START DATASET CONTENT

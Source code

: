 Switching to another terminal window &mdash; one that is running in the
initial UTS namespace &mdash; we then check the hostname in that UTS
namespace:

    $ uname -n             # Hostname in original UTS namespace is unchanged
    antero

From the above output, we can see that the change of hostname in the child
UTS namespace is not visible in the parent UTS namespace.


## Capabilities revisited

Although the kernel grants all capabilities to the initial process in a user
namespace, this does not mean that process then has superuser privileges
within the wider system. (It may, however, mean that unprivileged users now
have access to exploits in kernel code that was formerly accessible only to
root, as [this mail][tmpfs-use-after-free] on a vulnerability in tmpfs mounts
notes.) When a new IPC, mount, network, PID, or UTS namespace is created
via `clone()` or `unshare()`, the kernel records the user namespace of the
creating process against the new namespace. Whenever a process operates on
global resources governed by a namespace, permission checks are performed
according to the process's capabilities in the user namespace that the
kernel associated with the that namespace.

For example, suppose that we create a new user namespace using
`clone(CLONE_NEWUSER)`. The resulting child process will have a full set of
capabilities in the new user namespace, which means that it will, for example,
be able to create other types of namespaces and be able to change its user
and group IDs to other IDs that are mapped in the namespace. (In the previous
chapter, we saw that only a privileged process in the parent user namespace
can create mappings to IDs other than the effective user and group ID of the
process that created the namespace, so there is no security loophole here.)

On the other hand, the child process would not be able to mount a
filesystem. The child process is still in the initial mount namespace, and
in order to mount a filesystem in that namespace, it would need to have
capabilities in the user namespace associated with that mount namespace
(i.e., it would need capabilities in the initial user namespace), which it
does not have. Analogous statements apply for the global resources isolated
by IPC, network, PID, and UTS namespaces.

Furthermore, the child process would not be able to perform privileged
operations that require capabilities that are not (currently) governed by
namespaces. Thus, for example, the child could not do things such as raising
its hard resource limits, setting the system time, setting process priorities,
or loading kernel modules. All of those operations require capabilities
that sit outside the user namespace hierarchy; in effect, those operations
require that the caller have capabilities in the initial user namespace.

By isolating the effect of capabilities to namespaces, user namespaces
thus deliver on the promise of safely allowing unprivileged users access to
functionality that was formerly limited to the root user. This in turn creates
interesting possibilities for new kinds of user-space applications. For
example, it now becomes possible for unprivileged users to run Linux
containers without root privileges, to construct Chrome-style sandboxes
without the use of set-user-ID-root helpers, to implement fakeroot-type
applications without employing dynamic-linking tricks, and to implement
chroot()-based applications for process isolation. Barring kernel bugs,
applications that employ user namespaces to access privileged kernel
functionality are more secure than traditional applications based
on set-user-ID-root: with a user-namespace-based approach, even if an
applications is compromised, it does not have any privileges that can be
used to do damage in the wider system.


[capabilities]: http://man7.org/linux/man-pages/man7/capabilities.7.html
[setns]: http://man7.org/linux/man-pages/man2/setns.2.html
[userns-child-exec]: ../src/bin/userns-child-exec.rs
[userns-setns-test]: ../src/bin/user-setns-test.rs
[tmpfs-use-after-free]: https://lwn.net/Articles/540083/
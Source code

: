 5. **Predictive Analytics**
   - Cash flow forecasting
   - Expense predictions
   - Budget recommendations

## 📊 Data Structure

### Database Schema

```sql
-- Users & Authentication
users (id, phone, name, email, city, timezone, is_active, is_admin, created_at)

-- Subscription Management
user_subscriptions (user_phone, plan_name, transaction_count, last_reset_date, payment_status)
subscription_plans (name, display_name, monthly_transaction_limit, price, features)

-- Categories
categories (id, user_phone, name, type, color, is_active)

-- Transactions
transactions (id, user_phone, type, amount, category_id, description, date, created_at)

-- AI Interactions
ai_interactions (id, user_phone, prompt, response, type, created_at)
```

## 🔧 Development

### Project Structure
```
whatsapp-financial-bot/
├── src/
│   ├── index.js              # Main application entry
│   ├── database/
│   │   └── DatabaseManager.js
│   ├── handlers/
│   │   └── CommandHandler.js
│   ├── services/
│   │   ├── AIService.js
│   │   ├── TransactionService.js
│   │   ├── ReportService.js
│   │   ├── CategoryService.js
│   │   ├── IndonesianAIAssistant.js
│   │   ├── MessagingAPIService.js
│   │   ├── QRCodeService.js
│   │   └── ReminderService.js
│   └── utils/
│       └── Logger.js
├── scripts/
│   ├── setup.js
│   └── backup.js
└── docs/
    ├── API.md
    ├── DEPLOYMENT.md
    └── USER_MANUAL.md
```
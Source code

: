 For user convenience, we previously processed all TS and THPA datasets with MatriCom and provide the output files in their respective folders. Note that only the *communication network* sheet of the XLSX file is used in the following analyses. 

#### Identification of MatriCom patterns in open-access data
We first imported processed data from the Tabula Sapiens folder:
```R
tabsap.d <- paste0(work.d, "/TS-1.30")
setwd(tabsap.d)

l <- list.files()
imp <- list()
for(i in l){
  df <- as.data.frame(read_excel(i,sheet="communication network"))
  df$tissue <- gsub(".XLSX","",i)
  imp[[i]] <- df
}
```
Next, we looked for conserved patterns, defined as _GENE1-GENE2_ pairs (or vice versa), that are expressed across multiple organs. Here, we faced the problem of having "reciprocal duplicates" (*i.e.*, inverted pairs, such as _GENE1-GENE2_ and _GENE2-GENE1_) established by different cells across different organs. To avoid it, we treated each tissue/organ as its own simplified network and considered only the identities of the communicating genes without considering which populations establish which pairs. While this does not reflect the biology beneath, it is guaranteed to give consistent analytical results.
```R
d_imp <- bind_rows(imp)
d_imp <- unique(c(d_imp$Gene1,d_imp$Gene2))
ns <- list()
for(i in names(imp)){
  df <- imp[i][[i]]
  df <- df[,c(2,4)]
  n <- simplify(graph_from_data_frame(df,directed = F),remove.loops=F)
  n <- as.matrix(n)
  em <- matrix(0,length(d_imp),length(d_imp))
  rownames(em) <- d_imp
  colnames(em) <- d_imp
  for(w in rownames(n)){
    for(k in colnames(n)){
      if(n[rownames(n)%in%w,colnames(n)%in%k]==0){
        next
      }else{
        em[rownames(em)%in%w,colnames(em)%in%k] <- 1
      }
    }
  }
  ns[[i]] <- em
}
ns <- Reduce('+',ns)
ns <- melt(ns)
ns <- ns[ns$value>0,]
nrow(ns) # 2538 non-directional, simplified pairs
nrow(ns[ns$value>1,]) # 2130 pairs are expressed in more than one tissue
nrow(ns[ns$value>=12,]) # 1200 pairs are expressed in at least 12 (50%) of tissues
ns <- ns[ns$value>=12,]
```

END DATASET CONTENT

## WHAT YOU SHOULD DO:
Return every line from the entries that holds the string "html".

## RESULT FOR THIS EXERCISE:
[capabilities]: http://man7.org/linux/man-pages/man7/capabilities.7.html
[setns]: http://man7.org/linux/man-pages/man2/setns.2.html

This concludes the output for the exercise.